Executive Summary by Jed C. Jones, Ph.D.
The Japanese Language Proficiency Test, or JLPT, is administered only once per year and is taken by about 380,000 (1995 figures) non-native speakers of Japanese each year worldwide. The test is divided into four levels (1-5), with Level 1 being the most difficult. After 4 years of university study of Japanese in my native country, I doubt I would have passed anything beyond Level 3 of the JLPT upon graduation.
Tip #1: Buy and use blank note cards religiously: I prefer the type that comes in packs of 100 cards and are bound by a single metal ring. When studying for the JLPT, I filled 35 packs of these cards, or the equivalent of 3,500 words and phrases. I recommend using these cards over electronic kanji or word dictionaries.
Tip #2: Read the hard stuff every day: Read newspapers, books, and other forms of the written word every day – even if you are studying for the Level 4 test and even if you must spend 30 minutes to get through each sentence
Tip #3: Read aloud: Language leverages different parts of our brain depending upon whether we are reading, writing, speaking, or listening.

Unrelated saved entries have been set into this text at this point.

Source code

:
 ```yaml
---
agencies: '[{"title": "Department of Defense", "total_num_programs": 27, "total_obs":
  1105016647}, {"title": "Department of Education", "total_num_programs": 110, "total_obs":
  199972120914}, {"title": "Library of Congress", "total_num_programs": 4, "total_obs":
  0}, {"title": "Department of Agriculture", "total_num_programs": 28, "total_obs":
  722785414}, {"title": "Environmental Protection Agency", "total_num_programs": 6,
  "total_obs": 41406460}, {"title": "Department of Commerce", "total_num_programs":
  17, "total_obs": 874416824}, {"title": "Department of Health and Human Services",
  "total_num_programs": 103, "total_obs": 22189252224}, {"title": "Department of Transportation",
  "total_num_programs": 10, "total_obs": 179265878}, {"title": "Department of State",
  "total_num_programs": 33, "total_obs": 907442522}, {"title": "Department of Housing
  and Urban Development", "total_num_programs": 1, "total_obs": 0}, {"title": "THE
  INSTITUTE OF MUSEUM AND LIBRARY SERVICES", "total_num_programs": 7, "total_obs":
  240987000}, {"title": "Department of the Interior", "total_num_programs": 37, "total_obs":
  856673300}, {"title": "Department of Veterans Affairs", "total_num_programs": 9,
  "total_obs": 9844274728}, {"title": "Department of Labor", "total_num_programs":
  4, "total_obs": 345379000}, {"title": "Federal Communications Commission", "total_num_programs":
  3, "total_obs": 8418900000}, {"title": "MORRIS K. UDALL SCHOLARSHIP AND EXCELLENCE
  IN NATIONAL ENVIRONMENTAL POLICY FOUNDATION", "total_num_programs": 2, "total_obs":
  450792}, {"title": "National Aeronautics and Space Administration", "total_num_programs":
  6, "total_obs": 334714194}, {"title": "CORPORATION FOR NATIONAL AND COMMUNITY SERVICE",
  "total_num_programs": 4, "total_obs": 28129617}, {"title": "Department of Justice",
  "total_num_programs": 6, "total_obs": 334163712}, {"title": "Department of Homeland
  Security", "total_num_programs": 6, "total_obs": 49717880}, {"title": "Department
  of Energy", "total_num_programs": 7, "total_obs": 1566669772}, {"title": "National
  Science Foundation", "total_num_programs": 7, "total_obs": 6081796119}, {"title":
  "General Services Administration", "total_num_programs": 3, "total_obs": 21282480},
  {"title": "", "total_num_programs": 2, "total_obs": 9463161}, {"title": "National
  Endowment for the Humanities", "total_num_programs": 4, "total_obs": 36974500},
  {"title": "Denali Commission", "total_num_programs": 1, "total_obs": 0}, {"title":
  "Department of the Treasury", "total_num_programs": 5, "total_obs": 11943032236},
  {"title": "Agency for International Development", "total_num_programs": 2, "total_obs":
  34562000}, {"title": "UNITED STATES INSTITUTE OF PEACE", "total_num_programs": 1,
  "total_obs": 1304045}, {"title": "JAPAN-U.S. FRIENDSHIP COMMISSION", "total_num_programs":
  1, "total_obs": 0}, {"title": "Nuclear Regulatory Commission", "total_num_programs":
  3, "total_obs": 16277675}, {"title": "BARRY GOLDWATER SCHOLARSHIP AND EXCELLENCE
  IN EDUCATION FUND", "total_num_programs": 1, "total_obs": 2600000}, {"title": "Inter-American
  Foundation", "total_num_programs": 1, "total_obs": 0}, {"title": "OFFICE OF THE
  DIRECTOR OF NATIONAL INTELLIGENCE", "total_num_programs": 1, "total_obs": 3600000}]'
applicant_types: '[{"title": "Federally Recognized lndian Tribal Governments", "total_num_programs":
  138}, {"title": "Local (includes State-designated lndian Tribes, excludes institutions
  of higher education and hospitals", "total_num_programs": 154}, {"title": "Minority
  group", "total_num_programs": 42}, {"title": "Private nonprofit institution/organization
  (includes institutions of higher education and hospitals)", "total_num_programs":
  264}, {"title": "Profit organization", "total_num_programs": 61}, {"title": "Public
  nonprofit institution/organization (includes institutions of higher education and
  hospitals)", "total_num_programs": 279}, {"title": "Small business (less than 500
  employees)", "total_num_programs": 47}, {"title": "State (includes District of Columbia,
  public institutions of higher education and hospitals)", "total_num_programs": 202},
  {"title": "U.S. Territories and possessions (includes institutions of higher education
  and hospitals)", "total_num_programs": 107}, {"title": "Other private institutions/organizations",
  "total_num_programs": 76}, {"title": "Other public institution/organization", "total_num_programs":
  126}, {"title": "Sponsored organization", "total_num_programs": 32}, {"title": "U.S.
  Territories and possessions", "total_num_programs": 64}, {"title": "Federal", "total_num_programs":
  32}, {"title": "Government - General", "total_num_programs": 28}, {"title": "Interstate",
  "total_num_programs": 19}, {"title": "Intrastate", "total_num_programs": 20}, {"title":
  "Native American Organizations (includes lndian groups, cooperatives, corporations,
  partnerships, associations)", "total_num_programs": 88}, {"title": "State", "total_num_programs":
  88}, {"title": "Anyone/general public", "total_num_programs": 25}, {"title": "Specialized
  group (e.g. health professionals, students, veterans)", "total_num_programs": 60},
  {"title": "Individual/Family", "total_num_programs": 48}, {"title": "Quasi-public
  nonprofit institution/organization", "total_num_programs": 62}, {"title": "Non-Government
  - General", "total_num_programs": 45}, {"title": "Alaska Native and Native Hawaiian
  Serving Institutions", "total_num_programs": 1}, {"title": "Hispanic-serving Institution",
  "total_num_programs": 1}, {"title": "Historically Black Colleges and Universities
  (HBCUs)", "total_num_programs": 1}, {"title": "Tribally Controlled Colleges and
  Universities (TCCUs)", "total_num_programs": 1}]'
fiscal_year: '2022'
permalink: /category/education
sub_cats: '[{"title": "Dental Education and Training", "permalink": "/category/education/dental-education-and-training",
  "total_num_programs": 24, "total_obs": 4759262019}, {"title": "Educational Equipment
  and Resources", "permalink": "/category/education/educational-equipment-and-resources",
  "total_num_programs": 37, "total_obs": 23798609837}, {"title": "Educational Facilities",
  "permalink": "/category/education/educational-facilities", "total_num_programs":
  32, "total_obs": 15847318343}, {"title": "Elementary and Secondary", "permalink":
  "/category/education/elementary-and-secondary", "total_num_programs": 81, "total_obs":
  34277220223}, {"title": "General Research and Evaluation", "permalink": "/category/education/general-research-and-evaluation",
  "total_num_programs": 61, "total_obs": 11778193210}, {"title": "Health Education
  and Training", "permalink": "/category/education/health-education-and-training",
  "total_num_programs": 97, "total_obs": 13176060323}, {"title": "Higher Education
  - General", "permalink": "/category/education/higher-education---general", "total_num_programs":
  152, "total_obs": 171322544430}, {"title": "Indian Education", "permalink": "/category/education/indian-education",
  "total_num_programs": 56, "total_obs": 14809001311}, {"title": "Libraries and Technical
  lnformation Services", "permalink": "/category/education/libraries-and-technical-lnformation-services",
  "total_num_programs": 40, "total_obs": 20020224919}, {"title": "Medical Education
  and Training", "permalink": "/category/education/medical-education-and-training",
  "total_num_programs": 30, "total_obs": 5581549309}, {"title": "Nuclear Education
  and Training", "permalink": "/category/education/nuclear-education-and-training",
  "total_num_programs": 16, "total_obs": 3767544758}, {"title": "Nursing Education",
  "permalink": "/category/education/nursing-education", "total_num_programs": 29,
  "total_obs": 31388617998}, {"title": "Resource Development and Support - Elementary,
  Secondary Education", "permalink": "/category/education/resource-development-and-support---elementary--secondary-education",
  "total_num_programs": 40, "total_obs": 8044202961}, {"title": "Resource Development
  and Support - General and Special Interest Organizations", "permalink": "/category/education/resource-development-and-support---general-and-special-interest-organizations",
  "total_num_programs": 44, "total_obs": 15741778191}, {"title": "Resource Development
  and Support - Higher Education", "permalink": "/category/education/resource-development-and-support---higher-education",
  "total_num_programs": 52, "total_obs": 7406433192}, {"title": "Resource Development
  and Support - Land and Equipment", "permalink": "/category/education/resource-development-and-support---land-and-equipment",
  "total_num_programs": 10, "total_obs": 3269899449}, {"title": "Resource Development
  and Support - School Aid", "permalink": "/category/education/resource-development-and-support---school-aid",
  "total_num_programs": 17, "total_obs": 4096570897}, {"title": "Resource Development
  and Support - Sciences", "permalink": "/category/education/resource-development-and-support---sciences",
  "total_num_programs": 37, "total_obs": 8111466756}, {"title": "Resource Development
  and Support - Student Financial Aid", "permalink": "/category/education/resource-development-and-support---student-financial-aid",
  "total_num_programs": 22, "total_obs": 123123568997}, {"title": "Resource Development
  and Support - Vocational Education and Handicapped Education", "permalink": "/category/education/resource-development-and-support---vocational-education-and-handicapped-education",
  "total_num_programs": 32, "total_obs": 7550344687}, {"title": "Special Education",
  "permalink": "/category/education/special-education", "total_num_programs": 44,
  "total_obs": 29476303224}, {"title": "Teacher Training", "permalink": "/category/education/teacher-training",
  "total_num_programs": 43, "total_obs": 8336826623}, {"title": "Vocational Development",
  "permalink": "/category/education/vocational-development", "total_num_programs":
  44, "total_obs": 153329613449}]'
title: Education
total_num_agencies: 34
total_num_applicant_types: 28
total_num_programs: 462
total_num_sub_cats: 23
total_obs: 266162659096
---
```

Tip #4: Speak with as many types of people you can: If you have the opportunity to visit or live in Japan while studying for the test, take the opportunity to speak with every Japanese person you meet: old, young, men, women, teachers, businesspeople, artists, economists, the local fruit vendor: everyone. Once you have filled your pack of cards, attack the cards regularly, testing yourself along the way.
Tip #5: Look up in a dictionary every single word you do not recognize: Treat every word you come across that you do not know as a gold nugget: write it down on one of your blank, ringed note cards (see Tip #1).